(RECORDED DATA begins)

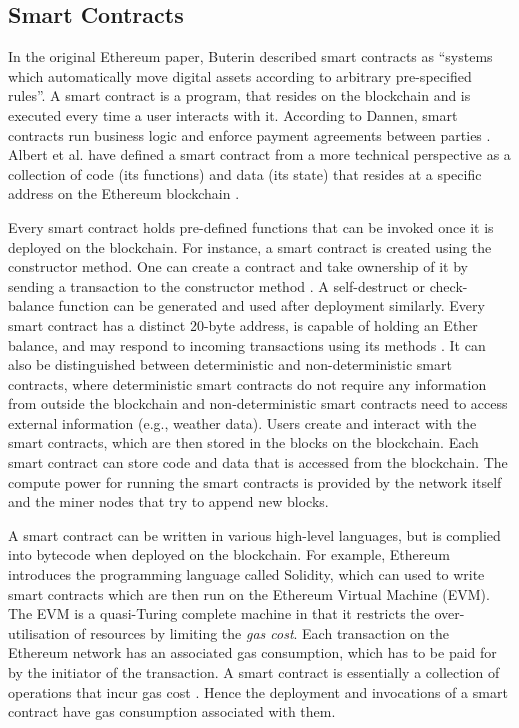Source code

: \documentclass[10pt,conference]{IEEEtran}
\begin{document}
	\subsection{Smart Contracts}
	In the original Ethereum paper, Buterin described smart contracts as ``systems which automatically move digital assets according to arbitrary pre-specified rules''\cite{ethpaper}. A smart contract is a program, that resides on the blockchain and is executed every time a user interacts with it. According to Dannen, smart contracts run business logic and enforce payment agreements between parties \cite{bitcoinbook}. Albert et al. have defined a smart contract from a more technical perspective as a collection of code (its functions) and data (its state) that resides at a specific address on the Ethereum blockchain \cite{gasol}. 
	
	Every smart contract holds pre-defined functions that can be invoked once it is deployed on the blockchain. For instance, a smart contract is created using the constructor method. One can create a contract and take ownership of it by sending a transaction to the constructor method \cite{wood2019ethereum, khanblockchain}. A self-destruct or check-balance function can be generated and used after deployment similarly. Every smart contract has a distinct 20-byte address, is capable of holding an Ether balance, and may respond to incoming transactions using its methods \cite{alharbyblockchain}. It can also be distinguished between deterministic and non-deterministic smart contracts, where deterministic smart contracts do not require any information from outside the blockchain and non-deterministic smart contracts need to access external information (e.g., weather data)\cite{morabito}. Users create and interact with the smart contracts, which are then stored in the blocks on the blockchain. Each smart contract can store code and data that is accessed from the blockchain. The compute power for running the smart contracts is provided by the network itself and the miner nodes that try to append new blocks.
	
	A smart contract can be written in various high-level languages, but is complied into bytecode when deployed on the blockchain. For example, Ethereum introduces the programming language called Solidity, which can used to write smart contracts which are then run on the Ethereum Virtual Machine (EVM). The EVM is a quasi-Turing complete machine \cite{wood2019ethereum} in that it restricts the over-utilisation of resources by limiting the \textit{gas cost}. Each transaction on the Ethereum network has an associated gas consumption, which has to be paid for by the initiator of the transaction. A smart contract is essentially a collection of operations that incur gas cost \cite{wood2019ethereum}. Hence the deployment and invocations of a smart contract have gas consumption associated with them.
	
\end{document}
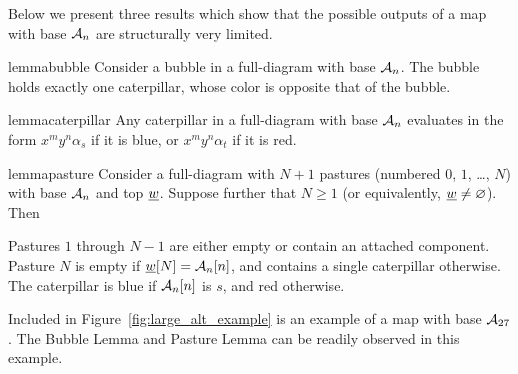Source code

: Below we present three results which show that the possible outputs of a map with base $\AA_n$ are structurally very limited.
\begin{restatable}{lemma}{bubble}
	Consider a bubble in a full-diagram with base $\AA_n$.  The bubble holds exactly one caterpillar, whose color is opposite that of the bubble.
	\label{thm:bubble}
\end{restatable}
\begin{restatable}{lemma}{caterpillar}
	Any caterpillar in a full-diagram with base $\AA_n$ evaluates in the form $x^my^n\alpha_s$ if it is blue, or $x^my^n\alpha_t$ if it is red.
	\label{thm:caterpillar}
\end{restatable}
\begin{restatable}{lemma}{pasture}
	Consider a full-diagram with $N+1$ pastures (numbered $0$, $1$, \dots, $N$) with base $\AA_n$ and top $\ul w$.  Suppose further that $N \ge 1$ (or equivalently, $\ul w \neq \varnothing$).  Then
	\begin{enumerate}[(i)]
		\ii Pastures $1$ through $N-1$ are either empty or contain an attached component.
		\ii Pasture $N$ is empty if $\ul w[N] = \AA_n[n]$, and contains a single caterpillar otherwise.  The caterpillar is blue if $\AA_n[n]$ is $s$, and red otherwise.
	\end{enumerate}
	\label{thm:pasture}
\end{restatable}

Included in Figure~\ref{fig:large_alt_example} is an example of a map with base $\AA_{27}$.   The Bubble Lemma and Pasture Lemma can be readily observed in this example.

(RECORDED DATA ends)

_HOW TO COMPLETE THIS TASK:_ What is the number of lines in the records holding "caterpillar"? Give the number alone.

_RESPONSE AREA:_ 5